Dit gedicht vind ik trouwens wel aardig. Minder is weer de volgende passage, over een dichteres op een festival in Groningen:

de dichteres voor mij somt al haar
wel en niet gewonnen prijzen op
ik vind het schaamteloos
maar steek mijn duim omhoog
goed gedaan meid!

In het vervolg van dit gedicht laat hij zien dat hij lak heeft aan de burgermansmoraal, om een belegen term te gebruiken. De dekselse dichter komt weg met zelfspot:

vier dagen later ontvang ik een brief
van een jongedame uit het publiek

hallo dikke dichtende vlaming
ik heb zóóóó van uw voordracht genoten
eigenlijk had ik gehoopt
dat u op mijn gezicht klaar zou komen
maar het was erover
nou ja geen man overboord
want wat een kracht spreidde u ten toon
in daad en woord
banzai
famke

Het is me allemaal te makkelijk.
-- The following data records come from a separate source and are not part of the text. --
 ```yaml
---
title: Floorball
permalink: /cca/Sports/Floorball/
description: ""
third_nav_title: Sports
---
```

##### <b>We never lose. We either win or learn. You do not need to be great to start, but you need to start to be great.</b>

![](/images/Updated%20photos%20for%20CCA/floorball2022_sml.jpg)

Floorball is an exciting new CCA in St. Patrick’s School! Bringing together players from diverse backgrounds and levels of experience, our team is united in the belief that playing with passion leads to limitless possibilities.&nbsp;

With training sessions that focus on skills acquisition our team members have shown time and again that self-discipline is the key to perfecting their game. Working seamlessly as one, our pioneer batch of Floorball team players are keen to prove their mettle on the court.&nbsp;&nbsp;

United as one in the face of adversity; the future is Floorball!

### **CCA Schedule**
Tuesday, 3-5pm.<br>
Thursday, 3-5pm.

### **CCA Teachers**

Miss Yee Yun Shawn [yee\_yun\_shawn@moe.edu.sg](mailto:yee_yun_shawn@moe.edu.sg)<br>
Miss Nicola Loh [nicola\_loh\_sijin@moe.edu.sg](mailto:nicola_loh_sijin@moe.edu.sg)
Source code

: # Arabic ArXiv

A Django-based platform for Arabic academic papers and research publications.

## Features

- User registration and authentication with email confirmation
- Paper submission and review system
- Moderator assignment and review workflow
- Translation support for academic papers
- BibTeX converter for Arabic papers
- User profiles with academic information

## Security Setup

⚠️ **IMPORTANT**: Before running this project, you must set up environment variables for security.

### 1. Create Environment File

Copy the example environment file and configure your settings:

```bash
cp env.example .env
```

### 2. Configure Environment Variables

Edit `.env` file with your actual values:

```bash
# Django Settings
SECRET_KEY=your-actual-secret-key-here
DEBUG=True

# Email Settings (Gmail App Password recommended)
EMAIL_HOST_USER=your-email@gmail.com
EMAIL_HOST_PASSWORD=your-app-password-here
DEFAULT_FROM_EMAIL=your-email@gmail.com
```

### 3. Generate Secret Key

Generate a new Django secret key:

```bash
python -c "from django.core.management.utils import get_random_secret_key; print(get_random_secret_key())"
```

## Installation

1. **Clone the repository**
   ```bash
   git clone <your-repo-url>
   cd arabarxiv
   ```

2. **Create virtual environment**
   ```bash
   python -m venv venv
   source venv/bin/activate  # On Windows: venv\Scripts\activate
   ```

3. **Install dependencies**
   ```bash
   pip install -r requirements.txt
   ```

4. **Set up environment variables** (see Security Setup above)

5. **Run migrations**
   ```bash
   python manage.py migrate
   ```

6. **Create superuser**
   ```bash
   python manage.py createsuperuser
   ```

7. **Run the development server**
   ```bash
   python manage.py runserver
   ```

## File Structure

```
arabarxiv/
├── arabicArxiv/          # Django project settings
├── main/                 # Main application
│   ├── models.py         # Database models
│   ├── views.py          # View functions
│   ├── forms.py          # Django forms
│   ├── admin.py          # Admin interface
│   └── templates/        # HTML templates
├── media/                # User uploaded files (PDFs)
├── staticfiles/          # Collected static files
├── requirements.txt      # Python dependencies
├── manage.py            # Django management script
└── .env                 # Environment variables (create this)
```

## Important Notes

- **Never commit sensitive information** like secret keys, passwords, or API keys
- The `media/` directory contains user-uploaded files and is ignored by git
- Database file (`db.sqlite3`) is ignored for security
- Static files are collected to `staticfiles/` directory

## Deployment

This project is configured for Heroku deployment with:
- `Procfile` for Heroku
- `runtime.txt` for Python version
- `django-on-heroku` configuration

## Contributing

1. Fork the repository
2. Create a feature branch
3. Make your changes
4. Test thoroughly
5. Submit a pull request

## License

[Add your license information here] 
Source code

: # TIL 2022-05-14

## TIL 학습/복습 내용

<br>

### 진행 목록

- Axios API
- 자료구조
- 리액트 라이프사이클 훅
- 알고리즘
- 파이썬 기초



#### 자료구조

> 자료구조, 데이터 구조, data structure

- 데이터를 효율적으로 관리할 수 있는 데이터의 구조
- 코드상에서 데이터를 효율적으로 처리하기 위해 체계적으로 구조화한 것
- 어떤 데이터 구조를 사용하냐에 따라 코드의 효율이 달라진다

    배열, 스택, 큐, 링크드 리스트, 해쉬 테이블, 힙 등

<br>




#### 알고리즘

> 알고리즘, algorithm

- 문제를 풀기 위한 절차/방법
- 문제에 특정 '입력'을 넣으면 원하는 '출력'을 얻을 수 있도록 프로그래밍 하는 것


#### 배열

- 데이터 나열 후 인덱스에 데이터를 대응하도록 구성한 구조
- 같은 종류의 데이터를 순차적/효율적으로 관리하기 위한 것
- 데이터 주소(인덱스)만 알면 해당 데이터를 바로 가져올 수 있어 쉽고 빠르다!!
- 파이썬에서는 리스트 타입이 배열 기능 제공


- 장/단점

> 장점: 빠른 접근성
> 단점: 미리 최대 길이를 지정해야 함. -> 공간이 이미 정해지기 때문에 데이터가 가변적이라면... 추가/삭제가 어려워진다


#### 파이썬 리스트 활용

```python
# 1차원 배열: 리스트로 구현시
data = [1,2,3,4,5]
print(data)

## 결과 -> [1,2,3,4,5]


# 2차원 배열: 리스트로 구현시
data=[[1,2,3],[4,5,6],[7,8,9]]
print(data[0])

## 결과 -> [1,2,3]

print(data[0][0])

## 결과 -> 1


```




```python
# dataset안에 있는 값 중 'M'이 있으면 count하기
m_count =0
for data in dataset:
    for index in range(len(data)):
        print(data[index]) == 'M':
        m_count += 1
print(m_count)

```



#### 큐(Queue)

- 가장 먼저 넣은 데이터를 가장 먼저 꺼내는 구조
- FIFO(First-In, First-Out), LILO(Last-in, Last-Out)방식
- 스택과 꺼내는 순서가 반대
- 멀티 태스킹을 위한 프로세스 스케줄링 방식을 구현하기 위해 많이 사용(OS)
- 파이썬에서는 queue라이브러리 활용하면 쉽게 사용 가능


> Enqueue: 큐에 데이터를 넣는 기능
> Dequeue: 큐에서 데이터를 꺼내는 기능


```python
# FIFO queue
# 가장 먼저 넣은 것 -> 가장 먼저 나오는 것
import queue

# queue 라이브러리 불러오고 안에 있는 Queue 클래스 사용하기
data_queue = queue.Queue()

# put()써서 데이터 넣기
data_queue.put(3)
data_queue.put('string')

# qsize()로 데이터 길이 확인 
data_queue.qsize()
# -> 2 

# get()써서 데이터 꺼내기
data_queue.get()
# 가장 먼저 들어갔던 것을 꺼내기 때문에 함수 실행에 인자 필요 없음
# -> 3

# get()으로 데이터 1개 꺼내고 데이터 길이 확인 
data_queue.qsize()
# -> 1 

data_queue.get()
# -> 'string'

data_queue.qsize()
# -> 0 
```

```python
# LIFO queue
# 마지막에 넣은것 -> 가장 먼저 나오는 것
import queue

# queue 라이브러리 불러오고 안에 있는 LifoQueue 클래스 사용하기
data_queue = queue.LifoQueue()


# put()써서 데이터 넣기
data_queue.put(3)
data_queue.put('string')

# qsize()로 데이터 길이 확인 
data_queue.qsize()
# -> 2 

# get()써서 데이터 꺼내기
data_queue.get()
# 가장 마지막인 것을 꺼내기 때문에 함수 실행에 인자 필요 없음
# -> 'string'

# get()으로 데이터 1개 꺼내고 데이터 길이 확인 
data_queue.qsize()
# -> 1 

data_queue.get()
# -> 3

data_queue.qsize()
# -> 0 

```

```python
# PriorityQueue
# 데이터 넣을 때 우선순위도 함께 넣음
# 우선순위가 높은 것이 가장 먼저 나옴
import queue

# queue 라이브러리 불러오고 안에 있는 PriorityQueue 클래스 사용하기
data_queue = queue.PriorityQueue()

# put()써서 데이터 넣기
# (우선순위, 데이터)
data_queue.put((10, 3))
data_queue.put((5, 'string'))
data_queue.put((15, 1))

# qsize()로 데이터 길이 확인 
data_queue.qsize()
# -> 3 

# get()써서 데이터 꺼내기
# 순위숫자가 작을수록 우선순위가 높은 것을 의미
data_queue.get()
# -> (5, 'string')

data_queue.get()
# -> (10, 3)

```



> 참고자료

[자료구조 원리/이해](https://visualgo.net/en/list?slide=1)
Je schudt zulke frasen zo uit je mouw: ‘In Kortrijk brak een ei van kip Komrij’ – met allusie, dat is modern. Of: ‘De verf van Gerrit dekt vlotter dan de stier van Paulus Potter.’ De laatste is van een snedige huisschilder. Hoorne mag ze hebben; hij hoeft ze alleen nog maar in stukjes te knippen.

***
Philip Hoorne (1964) publiceerde eerder vijf dichtbundels, waarvan de eerste, Niets met jou, werd uitgebracht in de Sandwich-reeks onder redactie van Gerrit Komrij. Daarna verschenen Inbreng nihil, Het ei in mezelf, Het is fijn om van pluche te zijn en de verzamelbundel Grootste Hits! De Jaren Nul. Verder schreef hij o.a. de verhalenbundel Het vlees is haar en is hij actief als bloemlezer en recensent.